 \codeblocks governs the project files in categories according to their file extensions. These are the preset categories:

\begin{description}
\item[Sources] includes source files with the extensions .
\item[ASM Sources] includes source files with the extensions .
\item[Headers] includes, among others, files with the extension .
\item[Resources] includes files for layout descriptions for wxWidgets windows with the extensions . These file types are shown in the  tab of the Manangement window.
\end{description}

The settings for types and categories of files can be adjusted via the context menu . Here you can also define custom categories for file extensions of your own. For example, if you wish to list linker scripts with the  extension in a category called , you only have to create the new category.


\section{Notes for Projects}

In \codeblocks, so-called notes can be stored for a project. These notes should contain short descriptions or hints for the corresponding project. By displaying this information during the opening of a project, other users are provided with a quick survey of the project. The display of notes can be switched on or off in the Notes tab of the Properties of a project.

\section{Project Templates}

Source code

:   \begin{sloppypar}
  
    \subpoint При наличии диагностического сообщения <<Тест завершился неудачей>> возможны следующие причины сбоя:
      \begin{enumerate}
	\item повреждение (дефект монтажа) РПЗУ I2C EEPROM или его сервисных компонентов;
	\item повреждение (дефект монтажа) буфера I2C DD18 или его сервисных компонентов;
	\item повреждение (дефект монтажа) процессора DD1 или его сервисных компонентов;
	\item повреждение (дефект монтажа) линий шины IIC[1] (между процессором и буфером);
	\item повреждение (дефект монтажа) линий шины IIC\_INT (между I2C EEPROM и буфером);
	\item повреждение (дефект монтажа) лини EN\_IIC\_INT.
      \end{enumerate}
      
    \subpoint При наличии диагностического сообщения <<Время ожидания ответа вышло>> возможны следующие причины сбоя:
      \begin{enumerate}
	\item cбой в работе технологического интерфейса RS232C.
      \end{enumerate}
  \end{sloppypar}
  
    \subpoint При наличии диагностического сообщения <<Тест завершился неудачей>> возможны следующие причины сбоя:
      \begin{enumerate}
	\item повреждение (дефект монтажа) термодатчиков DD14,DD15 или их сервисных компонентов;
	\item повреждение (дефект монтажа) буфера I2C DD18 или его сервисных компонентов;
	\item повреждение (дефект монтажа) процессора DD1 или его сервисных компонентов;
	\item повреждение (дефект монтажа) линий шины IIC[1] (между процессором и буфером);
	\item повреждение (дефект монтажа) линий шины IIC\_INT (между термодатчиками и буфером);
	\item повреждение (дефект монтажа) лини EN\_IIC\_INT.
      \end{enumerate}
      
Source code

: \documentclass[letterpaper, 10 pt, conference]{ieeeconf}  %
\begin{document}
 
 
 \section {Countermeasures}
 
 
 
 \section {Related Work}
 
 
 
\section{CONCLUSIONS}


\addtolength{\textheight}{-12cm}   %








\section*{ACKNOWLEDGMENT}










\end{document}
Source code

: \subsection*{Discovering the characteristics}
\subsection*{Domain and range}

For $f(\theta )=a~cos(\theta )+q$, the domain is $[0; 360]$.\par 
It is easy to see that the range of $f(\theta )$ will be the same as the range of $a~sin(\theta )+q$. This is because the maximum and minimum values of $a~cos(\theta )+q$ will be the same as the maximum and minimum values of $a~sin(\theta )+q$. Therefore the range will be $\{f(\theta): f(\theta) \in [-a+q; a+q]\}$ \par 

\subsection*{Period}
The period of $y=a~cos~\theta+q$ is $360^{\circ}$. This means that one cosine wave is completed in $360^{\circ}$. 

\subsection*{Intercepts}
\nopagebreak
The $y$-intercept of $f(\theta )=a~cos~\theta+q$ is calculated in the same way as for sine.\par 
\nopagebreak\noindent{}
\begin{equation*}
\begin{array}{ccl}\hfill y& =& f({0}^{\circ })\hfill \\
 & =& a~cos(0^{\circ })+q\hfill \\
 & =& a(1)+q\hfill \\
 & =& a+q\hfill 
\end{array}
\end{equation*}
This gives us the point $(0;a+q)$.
+ + + + + + +
### The task:
The expected result is a copy of each line in the records where "categories" appears.

### Answer space:
 \codeblocks governs the project files in categories according to their file extensions. These are the preset categories:
The settings for types and categories of files can be adjusted via the context menu . Here you can also define custom categories for file extensions of your own. For example, if you wish to list linker scripts with the  extension in a category called , you only have to create the new category.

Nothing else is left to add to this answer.